Directions ::
The lines below must be transcribed exactly as given, with the images removed.

Stored data:
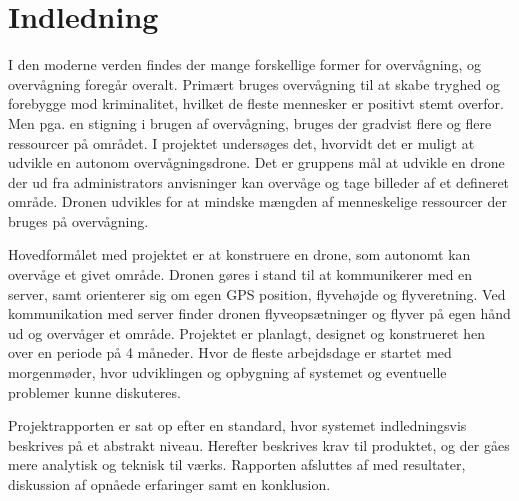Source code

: \chapter{Indledning}
\label{chap:indledning}

I den moderne verden findes der mange forskellige former for overvågning, og overvågning foregår overalt. Primært bruges overvågning til at skabe tryghed og forebygge mod kriminalitet, hvilket de fleste mennesker er positivt stemt overfor. Men pga. en stigning i brugen af overvågning, bruges der gradvist flere og flere ressourcer på området. 
I projektet undersøges det, hvorvidt det er muligt at udvikle en autonom overvågningsdrone. Det er gruppens mål at udvikle en drone der ud fra administrators anvisninger kan overvåge og tage billeder af et defineret område. Dronen udvikles for at mindske mængden af menneskelige ressourcer der bruges på overvågning.

Hovedformålet med projektet er at konstruere en drone, som autonomt kan overvåge et givet område. Dronen gøres i stand til at kommunikerer med en server, samt orienterer sig om egen GPS position, flyvehøjde og flyveretning. Ved kommunikation med server finder dronen flyveopsætninger og flyver på egen hånd ud og overvåger et område.
Projektet er planlagt, designet og konstrueret hen over en periode på 4 måneder. Hvor de fleste arbejdsdage er startet med morgenmøder, hvor udviklingen og opbygning af systemet og eventuelle problemer kunne diskuteres. 

Projektrapporten er sat op efter en standard, hvor systemet indledningsvis beskrives på et abstrakt niveau. Herefter beskrives krav til produktet, og der gåes mere analytisk og teknisk til værks. Rapporten afsluttes af med resultater, diskussion af opnåede erfaringer samt en konklusion.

The answer ::
Source code

: \chapter{Indledning}
\label{chap:indledning}

I den moderne verden findes der mange forskellige former for overvågning, og overvågning foregår overalt. Primært bruges overvågning til at skabe tryghed og forebygge mod kriminalitet, hvilket de fleste mennesker er positivt stemt overfor. Men pga. en stigning i brugen af overvågning, bruges der gradvist flere og flere ressourcer på området. 
I projektet undersøges det, hvorvidt det er muligt at udvikle en autonom overvågningsdrone. Det er gruppens mål at udvikle en drone der ud fra administrators anvisninger kan overvåge og tage billeder af et defineret område. Dronen udvikles for at mindske mængden af menneskelige ressourcer der bruges på overvågning.

Hovedformålet med projektet er at konstruere en drone, som autonomt kan overvåge et givet område. Dronen gøres i stand til at kommunikerer med en server, samt orienterer sig om egen GPS position, flyvehøjde og flyveretning. Ved kommunikation med server finder dronen flyveopsætninger og flyver på egen hånd ud og overvåger et område.
Projektet er planlagt, designet og konstrueret hen over en periode på 4 måneder. Hvor de fleste arbejdsdage er startet med morgenmøder, hvor udviklingen og opbygning af systemet og eventuelle problemer kunne diskuteres. 

Projektrapporten er sat op efter en standard, hvor systemet indledningsvis beskrives på et abstrakt niveau. Herefter beskrives krav til produktet, og der gåes mere analytisk og teknisk til værks. Rapporten afsluttes af med resultater, diskussion af opnåede erfaringer samt en konklusion.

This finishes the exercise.